Data START

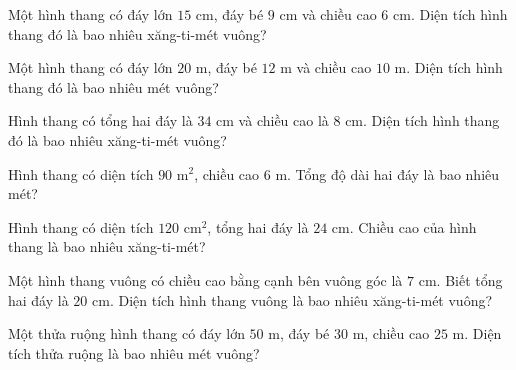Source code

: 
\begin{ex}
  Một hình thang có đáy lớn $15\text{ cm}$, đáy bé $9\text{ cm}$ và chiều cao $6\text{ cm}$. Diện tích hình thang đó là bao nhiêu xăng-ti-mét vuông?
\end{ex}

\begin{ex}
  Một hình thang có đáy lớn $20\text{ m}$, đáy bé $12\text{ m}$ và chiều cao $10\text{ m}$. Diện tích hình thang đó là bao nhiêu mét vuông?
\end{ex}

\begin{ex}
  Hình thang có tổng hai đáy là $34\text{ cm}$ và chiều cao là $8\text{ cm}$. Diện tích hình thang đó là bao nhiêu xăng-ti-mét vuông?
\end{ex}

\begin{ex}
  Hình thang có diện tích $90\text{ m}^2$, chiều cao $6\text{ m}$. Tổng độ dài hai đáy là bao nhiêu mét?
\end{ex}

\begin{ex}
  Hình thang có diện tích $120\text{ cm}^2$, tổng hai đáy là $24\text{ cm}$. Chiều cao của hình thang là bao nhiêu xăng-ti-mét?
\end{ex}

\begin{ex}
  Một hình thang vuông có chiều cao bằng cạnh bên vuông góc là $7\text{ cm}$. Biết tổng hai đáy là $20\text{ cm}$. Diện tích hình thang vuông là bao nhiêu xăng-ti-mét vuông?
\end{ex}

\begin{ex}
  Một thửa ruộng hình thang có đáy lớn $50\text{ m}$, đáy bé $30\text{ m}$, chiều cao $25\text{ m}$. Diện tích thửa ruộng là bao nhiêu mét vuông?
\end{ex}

Data END
Data START

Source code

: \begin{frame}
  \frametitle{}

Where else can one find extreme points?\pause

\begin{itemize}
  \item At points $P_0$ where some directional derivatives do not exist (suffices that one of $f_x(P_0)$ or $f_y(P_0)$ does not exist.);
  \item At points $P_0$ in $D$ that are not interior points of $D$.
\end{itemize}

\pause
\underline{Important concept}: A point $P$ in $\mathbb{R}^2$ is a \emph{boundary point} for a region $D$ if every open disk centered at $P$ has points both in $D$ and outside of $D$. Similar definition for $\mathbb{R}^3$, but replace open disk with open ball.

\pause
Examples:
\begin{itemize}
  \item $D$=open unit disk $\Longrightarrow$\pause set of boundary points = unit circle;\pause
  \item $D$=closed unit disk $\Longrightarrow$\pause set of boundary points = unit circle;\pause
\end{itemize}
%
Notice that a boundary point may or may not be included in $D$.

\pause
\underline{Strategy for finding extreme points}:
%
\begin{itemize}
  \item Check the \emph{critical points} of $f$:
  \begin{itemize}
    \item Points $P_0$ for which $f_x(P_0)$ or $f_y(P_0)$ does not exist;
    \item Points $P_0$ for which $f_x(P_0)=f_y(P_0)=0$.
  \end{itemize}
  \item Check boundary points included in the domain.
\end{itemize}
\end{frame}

Data END

Report all lines above with "which".

Exercise response -
    \item Points $P_0$ for which $f_x(P_0)$ or $f_y(P_0)$ does not exist;
    \item Points $P_0$ for which $f_x(P_0)=f_y(P_0)=0$.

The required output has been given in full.